◆ Records for the exercise
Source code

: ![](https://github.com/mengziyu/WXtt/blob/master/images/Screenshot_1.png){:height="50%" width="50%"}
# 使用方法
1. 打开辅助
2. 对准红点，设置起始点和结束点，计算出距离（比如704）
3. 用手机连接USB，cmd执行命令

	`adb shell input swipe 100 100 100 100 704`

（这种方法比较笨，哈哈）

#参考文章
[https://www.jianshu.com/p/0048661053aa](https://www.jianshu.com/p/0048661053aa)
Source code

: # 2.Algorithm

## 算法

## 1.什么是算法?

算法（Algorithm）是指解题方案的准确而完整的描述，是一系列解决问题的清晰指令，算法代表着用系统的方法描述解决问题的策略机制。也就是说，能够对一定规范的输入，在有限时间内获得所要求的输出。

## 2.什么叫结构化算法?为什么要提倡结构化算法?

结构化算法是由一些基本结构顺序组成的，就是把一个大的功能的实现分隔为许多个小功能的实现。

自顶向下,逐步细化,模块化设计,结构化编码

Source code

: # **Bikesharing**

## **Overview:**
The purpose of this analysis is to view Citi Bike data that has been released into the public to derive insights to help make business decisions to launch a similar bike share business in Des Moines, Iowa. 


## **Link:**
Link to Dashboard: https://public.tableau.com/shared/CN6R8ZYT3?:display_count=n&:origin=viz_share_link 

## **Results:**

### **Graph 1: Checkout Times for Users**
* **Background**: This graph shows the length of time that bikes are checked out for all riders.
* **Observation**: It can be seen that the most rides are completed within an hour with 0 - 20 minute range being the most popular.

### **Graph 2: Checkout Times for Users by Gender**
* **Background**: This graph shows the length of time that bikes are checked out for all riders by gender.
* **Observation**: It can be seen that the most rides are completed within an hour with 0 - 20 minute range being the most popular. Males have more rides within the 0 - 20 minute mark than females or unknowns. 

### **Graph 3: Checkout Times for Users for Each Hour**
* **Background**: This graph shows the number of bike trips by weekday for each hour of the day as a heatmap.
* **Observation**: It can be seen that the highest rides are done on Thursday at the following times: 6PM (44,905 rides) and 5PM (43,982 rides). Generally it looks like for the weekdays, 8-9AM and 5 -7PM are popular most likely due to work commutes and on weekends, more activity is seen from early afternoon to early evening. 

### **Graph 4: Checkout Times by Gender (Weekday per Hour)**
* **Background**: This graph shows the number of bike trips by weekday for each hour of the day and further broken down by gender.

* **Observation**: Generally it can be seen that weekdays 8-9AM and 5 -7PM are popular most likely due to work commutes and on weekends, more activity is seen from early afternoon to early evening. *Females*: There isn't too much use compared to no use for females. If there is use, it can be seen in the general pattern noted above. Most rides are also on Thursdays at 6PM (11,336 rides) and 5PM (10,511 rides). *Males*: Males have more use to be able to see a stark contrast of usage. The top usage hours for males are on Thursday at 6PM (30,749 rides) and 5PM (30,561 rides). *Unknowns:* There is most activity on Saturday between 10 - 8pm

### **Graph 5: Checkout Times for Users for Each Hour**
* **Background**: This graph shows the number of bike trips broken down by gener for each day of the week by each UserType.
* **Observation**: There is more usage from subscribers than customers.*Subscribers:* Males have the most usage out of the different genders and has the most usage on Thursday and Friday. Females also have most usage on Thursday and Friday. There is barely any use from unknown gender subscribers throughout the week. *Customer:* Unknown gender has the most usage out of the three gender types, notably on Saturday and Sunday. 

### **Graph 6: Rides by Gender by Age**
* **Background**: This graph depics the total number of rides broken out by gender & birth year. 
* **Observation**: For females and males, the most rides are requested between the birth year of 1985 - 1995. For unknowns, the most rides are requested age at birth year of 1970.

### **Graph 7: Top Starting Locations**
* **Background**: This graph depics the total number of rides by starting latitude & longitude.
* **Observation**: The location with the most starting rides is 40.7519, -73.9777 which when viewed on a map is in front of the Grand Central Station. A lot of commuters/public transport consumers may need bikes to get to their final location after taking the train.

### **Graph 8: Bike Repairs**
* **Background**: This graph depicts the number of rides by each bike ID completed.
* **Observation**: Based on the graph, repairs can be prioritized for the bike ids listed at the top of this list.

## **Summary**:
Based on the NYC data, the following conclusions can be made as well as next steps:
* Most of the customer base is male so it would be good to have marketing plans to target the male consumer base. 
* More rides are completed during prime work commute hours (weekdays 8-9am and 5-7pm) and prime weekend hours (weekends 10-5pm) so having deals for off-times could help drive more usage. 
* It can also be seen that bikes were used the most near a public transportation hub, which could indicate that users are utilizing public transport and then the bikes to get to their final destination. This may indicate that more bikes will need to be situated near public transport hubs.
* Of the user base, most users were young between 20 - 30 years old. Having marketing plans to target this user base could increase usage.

◆ Task details
Beginning with the line containing "riders by gender." in the material above, copy every line exactly until you have copied the line containing "as a heatmap.".

◆ Solution for this exercise
* **Background**: This graph shows the length of time that bikes are checked out for all riders by gender.
* **Observation**: It can be seen that the most rides are completed within an hour with 0 - 20 minute range being the most popular. Males have more rides within the 0 - 20 minute mark than females or unknowns. 

### **Graph 3: Checkout Times for Users for Each Hour**
* **Background**: This graph shows the number of bike trips by weekday for each hour of the day as a heatmap.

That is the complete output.